Please repeat the data shown below, word for word.

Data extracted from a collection
——————

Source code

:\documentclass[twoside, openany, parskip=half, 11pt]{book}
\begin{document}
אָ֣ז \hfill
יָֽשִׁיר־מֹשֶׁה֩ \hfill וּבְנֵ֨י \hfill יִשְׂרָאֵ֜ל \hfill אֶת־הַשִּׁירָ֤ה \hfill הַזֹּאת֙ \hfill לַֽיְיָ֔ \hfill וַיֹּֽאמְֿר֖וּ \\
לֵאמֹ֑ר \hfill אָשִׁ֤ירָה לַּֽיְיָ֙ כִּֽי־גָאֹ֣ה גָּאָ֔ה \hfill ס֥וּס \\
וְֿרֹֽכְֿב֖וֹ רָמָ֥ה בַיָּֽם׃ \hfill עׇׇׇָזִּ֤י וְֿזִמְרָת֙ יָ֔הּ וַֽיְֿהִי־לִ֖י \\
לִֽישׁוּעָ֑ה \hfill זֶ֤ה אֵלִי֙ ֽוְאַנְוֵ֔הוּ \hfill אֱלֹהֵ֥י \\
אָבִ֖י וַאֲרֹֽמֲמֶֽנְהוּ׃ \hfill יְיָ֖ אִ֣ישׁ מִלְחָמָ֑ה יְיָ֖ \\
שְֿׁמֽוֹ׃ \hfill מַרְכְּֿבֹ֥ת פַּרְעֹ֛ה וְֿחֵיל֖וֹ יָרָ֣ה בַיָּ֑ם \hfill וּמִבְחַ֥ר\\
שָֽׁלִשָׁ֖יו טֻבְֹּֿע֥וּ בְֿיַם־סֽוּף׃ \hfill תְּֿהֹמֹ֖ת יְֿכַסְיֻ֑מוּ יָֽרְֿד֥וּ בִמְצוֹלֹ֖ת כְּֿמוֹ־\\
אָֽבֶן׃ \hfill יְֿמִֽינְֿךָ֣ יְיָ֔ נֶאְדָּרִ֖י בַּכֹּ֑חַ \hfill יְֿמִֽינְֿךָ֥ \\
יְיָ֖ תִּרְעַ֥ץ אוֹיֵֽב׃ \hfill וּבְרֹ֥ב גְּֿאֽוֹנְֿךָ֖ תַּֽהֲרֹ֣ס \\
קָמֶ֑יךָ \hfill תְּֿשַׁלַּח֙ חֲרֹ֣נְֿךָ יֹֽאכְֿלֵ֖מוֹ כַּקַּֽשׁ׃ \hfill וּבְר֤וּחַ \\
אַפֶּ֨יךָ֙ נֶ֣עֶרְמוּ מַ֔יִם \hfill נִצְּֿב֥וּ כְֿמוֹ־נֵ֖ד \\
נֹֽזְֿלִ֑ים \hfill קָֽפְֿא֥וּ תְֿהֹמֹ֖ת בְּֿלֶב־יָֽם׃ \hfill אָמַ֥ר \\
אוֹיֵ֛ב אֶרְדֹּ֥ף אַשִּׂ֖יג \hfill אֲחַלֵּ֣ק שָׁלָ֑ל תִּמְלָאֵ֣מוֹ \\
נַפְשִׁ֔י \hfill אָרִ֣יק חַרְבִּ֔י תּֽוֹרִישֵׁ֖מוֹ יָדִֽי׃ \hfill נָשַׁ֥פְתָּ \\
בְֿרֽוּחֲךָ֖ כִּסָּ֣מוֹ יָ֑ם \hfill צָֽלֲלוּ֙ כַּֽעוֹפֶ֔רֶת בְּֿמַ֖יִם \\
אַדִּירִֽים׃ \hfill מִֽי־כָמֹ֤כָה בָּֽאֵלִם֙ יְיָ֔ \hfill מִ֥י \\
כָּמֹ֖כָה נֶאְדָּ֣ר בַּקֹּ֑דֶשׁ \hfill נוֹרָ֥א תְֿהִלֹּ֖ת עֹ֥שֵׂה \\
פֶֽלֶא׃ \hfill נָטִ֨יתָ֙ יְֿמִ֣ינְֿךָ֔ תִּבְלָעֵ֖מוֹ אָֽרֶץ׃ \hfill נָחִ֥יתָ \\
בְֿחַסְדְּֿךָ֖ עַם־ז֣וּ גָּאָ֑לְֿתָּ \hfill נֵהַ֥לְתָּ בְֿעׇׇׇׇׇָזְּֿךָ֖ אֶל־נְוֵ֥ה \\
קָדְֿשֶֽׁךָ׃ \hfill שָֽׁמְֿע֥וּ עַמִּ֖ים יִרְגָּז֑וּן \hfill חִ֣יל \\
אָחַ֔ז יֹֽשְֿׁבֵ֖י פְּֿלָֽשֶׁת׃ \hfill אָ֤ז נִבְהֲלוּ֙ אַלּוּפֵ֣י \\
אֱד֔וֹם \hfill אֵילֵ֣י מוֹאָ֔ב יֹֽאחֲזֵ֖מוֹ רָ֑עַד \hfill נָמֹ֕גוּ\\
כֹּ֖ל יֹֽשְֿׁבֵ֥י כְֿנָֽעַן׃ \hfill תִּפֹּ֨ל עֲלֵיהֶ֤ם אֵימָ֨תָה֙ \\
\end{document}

——————

- [Answer space]
Source code

:\documentclass[twoside, openany, parskip=half, 11pt]{book}
\begin{document}
אָ֣ז \hfill
יָֽשִׁיר־מֹשֶׁה֩ \hfill וּבְנֵ֨י \hfill יִשְׂרָאֵ֜ל \hfill אֶת־הַשִּׁירָ֤ה \hfill הַזֹּאת֙ \hfill לַֽיְיָ֔ \hfill וַיֹּֽאמְֿר֖וּ \\
לֵאמֹ֑ר \hfill אָשִׁ֤ירָה לַּֽיְיָ֙ כִּֽי־גָאֹ֣ה גָּאָ֔ה \hfill ס֥וּס \\
וְֿרֹֽכְֿב֖וֹ רָמָ֥ה בַיָּֽם׃ \hfill עׇׇׇָזִּ֤י וְֿזִמְרָת֙ יָ֔הּ וַֽיְֿהִי־לִ֖י \\
לִֽישׁוּעָ֑ה \hfill זֶ֤ה אֵלִי֙ ֽוְאַנְוֵ֔הוּ \hfill אֱלֹהֵ֥י \\
אָבִ֖י וַאֲרֹֽמֲמֶֽנְהוּ׃ \hfill יְיָ֖ אִ֣ישׁ מִלְחָמָ֑ה יְיָ֖ \\
שְֿׁמֽוֹ׃ \hfill מַרְכְּֿבֹ֥ת פַּרְעֹ֛ה וְֿחֵיל֖וֹ יָרָ֣ה בַיָּ֑ם \hfill וּמִבְחַ֥ר\\
שָֽׁלִשָׁ֖יו טֻבְֹּֿע֥וּ בְֿיַם־סֽוּף׃ \hfill תְּֿהֹמֹ֖ת יְֿכַסְיֻ֑מוּ יָֽרְֿד֥וּ בִמְצוֹלֹ֖ת כְּֿמוֹ־\\
אָֽבֶן׃ \hfill יְֿמִֽינְֿךָ֣ יְיָ֔ נֶאְדָּרִ֖י בַּכֹּ֑חַ \hfill יְֿמִֽינְֿךָ֥ \\
יְיָ֖ תִּרְעַ֥ץ אוֹיֵֽב׃ \hfill וּבְרֹ֥ב גְּֿאֽוֹנְֿךָ֖ תַּֽהֲרֹ֣ס \\
קָמֶ֑יךָ \hfill תְּֿשַׁלַּח֙ חֲרֹ֣נְֿךָ יֹֽאכְֿלֵ֖מוֹ כַּקַּֽשׁ׃ \hfill וּבְר֤וּחַ \\
אַפֶּ֨יךָ֙ נֶ֣עֶרְמוּ מַ֔יִם \hfill נִצְּֿב֥וּ כְֿמוֹ־נֵ֖ד \\
נֹֽזְֿלִ֑ים \hfill קָֽפְֿא֥וּ תְֿהֹמֹ֖ת בְּֿלֶב־יָֽם׃ \hfill אָמַ֥ר \\
אוֹיֵ֛ב אֶרְדֹּ֥ף אַשִּׂ֖יג \hfill אֲחַלֵּ֣ק שָׁלָ֑ל תִּמְלָאֵ֣מוֹ \\
נַפְשִׁ֔י \hfill אָרִ֣יק חַרְבִּ֔י תּֽוֹרִישֵׁ֖מוֹ יָדִֽי׃ \hfill נָשַׁ֥פְתָּ \\
בְֿרֽוּחֲךָ֖ כִּסָּ֣מוֹ יָ֑ם \hfill צָֽלֲלוּ֙ כַּֽעוֹפֶ֔רֶת בְּֿמַ֖יִם \\
אַדִּירִֽים׃ \hfill מִֽי־כָמֹ֤כָה בָּֽאֵלִם֙ יְיָ֔ \hfill מִ֥י \\
כָּמֹ֖כָה נֶאְדָּ֣ר בַּקֹּ֑דֶשׁ \hfill נוֹרָ֥א תְֿהִלֹּ֖ת עֹ֥שֵׂה \\
פֶֽלֶא׃ \hfill נָטִ֨יתָ֙ יְֿמִ֣ינְֿךָ֔ תִּבְלָעֵ֖מוֹ אָֽרֶץ׃ \hfill נָחִ֥יתָ \\
בְֿחַסְדְּֿךָ֖ עַם־ז֣וּ גָּאָ֑לְֿתָּ \hfill נֵהַ֥לְתָּ בְֿעׇׇׇׇׇָזְּֿךָ֖ אֶל־נְוֵ֥ה \\
קָדְֿשֶֽׁךָ׃ \hfill שָֽׁמְֿע֥וּ עַמִּ֖ים יִרְגָּז֑וּן \hfill חִ֣יל \\
אָחַ֔ז יֹֽשְֿׁבֵ֖י פְּֿלָֽשֶׁת׃ \hfill אָ֤ז נִבְהֲלוּ֙ אַלּוּפֵ֣י \\
אֱד֔וֹם \hfill אֵילֵ֣י מוֹאָ֔ב יֹֽאחֲזֵ֖מוֹ רָ֑עַד \hfill נָמֹ֕גוּ\\
כֹּ֖ל יֹֽשְֿׁבֵ֥י כְֿנָֽעַן׃ \hfill תִּפֹּ֨ל עֲלֵיהֶ֤ם אֵימָ֨תָה֙ \\
\end{document}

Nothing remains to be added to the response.